Work to be completed: Among the lines below, return each one that contains the word "TypeScript".

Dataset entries
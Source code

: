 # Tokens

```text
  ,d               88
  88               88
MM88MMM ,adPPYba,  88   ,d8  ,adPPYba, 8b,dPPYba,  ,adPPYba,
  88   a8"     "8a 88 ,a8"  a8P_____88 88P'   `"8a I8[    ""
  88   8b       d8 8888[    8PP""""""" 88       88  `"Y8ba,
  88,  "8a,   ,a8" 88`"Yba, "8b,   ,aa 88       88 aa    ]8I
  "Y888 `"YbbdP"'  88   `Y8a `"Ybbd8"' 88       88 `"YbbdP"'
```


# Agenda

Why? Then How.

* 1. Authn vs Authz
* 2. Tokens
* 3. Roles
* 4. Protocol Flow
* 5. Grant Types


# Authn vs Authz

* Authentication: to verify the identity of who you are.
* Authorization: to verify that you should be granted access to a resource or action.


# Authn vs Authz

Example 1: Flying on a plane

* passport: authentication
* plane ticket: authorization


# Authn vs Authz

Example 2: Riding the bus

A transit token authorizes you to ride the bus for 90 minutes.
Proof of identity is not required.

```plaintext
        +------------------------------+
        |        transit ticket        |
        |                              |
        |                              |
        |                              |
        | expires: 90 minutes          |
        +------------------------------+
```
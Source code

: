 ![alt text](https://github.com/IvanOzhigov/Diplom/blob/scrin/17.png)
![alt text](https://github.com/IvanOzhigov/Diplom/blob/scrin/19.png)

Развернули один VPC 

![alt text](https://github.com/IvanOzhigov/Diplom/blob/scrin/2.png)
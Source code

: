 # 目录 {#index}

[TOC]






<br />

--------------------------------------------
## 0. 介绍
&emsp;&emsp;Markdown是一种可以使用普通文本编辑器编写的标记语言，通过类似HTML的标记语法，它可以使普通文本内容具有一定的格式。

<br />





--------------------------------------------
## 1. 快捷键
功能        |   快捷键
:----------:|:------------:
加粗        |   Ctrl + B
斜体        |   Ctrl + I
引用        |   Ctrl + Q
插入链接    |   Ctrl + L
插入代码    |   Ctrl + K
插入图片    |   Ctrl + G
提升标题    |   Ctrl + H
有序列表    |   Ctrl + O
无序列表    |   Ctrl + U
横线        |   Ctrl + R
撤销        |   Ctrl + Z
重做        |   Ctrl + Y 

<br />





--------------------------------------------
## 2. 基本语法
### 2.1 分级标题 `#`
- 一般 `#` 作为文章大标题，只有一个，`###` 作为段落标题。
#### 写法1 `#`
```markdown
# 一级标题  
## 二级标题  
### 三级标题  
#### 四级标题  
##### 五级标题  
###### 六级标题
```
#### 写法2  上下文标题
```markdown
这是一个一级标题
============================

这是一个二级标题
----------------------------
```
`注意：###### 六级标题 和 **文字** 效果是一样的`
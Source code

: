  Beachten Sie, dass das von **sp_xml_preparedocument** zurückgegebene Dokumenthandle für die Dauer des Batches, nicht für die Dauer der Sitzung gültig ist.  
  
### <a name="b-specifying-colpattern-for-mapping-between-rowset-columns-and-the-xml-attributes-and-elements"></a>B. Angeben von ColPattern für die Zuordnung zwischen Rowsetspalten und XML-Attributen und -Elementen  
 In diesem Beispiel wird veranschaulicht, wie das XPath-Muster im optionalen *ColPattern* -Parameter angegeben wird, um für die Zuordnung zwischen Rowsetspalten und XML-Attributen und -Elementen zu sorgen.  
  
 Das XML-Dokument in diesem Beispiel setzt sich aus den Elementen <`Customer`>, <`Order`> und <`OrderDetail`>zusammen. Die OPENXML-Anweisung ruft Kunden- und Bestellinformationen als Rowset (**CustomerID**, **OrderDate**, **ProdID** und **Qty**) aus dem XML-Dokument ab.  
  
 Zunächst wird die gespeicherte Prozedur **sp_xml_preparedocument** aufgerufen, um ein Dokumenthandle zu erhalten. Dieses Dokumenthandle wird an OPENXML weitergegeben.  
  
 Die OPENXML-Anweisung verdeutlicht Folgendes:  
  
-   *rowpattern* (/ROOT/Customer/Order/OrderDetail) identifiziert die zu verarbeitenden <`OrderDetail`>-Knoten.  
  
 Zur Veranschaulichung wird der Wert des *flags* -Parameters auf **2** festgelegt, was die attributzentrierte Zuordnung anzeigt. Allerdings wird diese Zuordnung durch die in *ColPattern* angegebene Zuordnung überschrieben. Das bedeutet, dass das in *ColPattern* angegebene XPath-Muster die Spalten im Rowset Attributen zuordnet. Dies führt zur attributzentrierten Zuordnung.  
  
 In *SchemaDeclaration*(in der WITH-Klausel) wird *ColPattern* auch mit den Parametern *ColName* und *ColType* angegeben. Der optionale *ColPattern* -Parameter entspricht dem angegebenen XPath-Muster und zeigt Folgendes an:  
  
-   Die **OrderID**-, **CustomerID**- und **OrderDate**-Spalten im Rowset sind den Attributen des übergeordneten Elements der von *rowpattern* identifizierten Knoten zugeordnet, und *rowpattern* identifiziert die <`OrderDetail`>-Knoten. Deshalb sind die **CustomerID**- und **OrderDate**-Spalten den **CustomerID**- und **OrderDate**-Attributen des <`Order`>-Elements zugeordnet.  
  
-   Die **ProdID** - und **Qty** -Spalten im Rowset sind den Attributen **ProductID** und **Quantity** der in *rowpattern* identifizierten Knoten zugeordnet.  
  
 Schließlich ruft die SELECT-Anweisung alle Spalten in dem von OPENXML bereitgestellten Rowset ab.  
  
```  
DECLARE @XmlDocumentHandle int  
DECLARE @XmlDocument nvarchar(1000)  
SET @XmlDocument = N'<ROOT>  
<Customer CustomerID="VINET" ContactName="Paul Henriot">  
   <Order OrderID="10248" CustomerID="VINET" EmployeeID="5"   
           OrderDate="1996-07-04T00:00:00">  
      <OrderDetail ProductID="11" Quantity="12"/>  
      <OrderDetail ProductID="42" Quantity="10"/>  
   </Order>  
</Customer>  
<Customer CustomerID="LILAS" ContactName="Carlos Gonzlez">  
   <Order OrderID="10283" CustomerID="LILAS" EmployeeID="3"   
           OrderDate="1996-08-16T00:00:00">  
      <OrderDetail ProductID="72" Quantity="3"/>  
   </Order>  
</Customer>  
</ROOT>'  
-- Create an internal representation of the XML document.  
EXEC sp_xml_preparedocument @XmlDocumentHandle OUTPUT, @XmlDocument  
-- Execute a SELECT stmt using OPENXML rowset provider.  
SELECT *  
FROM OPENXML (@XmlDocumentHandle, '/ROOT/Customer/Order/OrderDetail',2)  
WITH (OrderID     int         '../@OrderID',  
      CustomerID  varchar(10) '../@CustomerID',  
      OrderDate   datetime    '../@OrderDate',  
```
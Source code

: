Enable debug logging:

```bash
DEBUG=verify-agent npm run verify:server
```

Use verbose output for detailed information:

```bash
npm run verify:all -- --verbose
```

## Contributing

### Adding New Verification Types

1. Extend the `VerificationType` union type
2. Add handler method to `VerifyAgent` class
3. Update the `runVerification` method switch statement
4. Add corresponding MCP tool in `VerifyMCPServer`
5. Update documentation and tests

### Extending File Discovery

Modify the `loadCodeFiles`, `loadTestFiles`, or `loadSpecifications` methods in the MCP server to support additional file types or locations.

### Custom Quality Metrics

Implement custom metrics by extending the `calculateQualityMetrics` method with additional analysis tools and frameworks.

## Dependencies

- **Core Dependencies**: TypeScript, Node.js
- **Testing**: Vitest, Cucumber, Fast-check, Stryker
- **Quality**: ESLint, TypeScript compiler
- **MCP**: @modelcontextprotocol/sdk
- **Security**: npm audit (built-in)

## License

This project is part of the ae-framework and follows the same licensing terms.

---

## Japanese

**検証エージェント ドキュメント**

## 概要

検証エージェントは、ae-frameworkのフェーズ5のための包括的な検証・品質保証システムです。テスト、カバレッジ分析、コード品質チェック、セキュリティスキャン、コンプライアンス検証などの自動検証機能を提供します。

Response to the task:
- **Core Dependencies**: TypeScript, Node.js
- **Quality**: ESLint, TypeScript compiler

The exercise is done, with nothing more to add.